▶ **AVAILABLE RECORDS**
--- START ---

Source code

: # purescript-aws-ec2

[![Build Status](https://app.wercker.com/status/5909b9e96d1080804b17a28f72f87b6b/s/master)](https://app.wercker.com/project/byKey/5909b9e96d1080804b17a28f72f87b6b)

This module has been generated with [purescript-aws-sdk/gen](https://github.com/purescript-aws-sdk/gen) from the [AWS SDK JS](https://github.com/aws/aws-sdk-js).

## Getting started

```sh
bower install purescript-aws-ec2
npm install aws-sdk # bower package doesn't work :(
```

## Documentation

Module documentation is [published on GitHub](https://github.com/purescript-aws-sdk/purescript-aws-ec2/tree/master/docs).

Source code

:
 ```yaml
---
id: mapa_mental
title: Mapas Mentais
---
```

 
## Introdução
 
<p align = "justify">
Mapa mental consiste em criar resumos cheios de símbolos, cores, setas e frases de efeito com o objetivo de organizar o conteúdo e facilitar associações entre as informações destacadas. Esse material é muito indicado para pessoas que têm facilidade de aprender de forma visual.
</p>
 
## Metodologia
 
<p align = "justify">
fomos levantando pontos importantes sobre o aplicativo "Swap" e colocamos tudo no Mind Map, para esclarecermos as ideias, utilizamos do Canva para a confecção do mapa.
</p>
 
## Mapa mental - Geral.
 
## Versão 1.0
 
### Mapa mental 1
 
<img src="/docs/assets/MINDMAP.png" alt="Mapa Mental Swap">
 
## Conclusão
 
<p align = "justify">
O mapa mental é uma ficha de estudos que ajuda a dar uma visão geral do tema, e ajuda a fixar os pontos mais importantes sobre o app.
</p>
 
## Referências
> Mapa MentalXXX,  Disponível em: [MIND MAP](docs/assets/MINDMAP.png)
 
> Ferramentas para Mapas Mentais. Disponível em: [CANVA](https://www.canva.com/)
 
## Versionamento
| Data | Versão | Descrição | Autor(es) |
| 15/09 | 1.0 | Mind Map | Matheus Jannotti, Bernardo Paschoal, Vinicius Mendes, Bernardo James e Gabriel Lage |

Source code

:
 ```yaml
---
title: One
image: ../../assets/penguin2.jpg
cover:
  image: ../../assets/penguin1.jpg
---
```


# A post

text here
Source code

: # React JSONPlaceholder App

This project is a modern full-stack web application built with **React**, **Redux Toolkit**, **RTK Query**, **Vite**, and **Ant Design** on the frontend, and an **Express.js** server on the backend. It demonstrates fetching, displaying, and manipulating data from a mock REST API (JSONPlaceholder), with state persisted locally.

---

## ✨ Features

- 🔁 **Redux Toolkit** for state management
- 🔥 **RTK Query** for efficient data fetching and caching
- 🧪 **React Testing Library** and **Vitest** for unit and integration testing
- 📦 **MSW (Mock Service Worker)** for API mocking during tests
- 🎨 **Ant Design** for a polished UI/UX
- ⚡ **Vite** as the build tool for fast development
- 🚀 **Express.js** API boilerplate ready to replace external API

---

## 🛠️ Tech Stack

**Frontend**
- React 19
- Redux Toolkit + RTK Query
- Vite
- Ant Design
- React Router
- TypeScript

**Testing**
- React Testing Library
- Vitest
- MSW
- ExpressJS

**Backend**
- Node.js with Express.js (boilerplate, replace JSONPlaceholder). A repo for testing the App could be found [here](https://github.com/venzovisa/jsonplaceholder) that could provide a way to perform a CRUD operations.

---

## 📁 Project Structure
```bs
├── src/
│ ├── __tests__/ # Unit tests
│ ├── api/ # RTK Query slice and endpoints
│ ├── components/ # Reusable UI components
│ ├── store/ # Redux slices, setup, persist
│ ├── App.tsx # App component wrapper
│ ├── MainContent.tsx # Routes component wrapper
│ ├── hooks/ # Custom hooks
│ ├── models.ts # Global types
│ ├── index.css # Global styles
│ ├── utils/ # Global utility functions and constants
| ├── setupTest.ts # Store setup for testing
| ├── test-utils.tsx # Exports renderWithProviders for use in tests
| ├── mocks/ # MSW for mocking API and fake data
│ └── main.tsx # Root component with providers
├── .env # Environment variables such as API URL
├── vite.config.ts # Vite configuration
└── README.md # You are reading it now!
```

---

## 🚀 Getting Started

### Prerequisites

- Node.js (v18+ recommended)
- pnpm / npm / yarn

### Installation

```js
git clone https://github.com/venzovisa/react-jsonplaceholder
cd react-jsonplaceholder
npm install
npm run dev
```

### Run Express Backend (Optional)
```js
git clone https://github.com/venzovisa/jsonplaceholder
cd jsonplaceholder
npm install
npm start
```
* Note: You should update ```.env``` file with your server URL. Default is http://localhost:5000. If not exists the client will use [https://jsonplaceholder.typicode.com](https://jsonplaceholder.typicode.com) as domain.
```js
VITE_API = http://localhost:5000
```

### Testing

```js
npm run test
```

--- END ---

▶ **BRIEF**
Retype the first line of the entries and every line after it, please, through the line that contains "fomos levantando pontos". Add nothing.

▶ **RESPONSE TO THIS EXERCISE**
Source code

: # purescript-aws-ec2

[![Build Status](https://app.wercker.com/status/5909b9e96d1080804b17a28f72f87b6b/s/master)](https://app.wercker.com/project/byKey/5909b9e96d1080804b17a28f72f87b6b)

This module has been generated with [purescript-aws-sdk/gen](https://github.com/purescript-aws-sdk/gen) from the [AWS SDK JS](https://github.com/aws/aws-sdk-js).

## Getting started

```sh
bower install purescript-aws-ec2
npm install aws-sdk # bower package doesn't work :(
```

## Documentation

Module documentation is [published on GitHub](https://github.com/purescript-aws-sdk/purescript-aws-ec2/tree/master/docs).

Source code

:
 ```yaml
---
id: mapa_mental
title: Mapas Mentais
---
```

 
## Introdução
 
<p align = "justify">
Mapa mental consiste em criar resumos cheios de símbolos, cores, setas e frases de efeito com o objetivo de organizar o conteúdo e facilitar associações entre as informações destacadas. Esse material é muito indicado para pessoas que têm facilidade de aprender de forma visual.
</p>
 
## Metodologia
 
<p align = "justify">
fomos levantando pontos importantes sobre o aplicativo "Swap" e colocamos tudo no Mind Map, para esclarecermos as ideias, utilizamos do Canva para a confecção do mapa.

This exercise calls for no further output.